Stored data
BEGIN

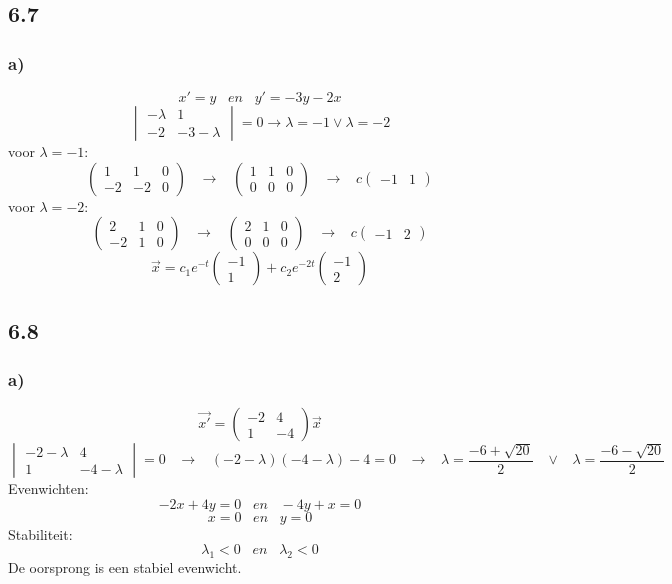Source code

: \documentclass[11pt]{article}
\begin{document}
\subsection*{6.7}
\subsubsection*{a)}
\[
x'=y 
\;\;\;en\;\;\;
y'=-3y-2x
\]
\[
\begin{vmatrix}
-\lambda & 1\\
-2 & -3-\lambda
\end{vmatrix}
=0
\longrightarrow
\lambda = -1 \vee \lambda = -2
\]
voor $\lambda=-1$:
\[
\left(
\begin{array}{cc|c}
1 & 1 & 0\\
-2 & -2 & 0
\end{array}
\right)
\;\;\;\longrightarrow\;\;\;
\left(
\begin{array}{cc|c}
1 & 1 & 0\\
0 & 0 & 0
\end{array}
\right)
\;\;\;\longrightarrow\;\;\;
c
\begin{pmatrix}
-1 & 1
\end{pmatrix}
\]
voor $\lambda=-2$:
\[
\left(
\begin{array}{cc|c}
2 & 1 & 0\\
-2 & 1 & 0
\end{array}
\right)
\;\;\;\longrightarrow\;\;\;
\left(
\begin{array}{cc|c}
2 & 1 & 0\\
0 & 0 & 0
\end{array}
\right)
\;\;\;\longrightarrow\;\;\;
c
\begin{pmatrix}
-1 & 2
\end{pmatrix}
\]
\[
\vec{x}=
c_1e^{-t}
\begin{pmatrix}
-1\\1
\end{pmatrix}
+ c_2e^{-2t}
\begin{pmatrix}
-1\\2
\end{pmatrix}
\]

\subsection*{6.8}
\subsubsection*{a)}
\[
\vec{x'} = 
\begin{pmatrix}
-2 & 4\\
1 & -4
\end{pmatrix}
\vec{x}
\]
\[
\begin{vmatrix}
-2-\lambda & 4 \\
1 & -4-\lambda
\end{vmatrix}
=0
\;\;\;\longrightarrow\;\;\;
(-2-\lambda)(-4-\lambda)-4=0
\;\;\;\longrightarrow\;\;\;
\lambda = \frac{-6+\sqrt{20}}{2} \;\;\;\vee\;\;\;\lambda = \frac{-6-\sqrt{20}}{2}
\]
Evenwichten:
\[
-2x+4y=0 \;\;\;en\;\;\; -4y+x=0
\]
\[
x=0 \;\;\;en\;\;\; y=0
\]
Stabiliteit:
\[
\lambda_1 < 0 \;\;\;en\;\;\; \lambda_2 < 0
\]
De oorsprong is een stabiel evenwicht.
\end{document}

END

TASK INSTRUCTIONS. The copy should hold every entry above word for word and none of the pictures.

WRITTEN ANSWER.
Source code

: \documentclass[11pt]{article}
\begin{document}
\subsection*{6.7}
\subsubsection*{a)}
\[
x'=y 
\;\;\;en\;\;\;
y'=-3y-2x
\]
\[
\begin{vmatrix}
-\lambda & 1\\
-2 & -3-\lambda
\end{vmatrix}
=0
\longrightarrow
\lambda = -1 \vee \lambda = -2
\]
voor $\lambda=-1$:
\[
\left(
\begin{array}{cc|c}
1 & 1 & 0\\
-2 & -2 & 0
\end{array}
\right)
\;\;\;\longrightarrow\;\;\;
\left(
\begin{array}{cc|c}
1 & 1 & 0\\
0 & 0 & 0
\end{array}
\right)
\;\;\;\longrightarrow\;\;\;
c
\begin{pmatrix}
-1 & 1
\end{pmatrix}
\]
voor $\lambda=-2$:
\[
\left(
\begin{array}{cc|c}
2 & 1 & 0\\
-2 & 1 & 0
\end{array}
\right)
\;\;\;\longrightarrow\;\;\;
\left(
\begin{array}{cc|c}
2 & 1 & 0\\
0 & 0 & 0
\end{array}
\right)
\;\;\;\longrightarrow\;\;\;
c
\begin{pmatrix}
-1 & 2
\end{pmatrix}
\]
\[
\vec{x}=
c_1e^{-t}
\begin{pmatrix}
-1\\1
\end{pmatrix}
+ c_2e^{-2t}
\begin{pmatrix}
-1\\2
\end{pmatrix}
\]

\subsection*{6.8}
\subsubsection*{a)}
\[
\vec{x'} = 
\begin{pmatrix}
-2 & 4\\
1 & -4
\end{pmatrix}
\vec{x}
\]
\[
\begin{vmatrix}
-2-\lambda & 4 \\
1 & -4-\lambda
\end{vmatrix}
=0
\;\;\;\longrightarrow\;\;\;
(-2-\lambda)(-4-\lambda)-4=0
\;\;\;\longrightarrow\;\;\;
\lambda = \frac{-6+\sqrt{20}}{2} \;\;\;\vee\;\;\;\lambda = \frac{-6-\sqrt{20}}{2}
\]
Evenwichten:
\[
-2x+4y=0 \;\;\;en\;\;\; -4y+x=0
\]
\[
x=0 \;\;\;en\;\;\; y=0
\]
Stabiliteit:
\[
\lambda_1 < 0 \;\;\;en\;\;\; \lambda_2 < 0
\]
De oorsprong is een stabiel evenwicht.
\end{document}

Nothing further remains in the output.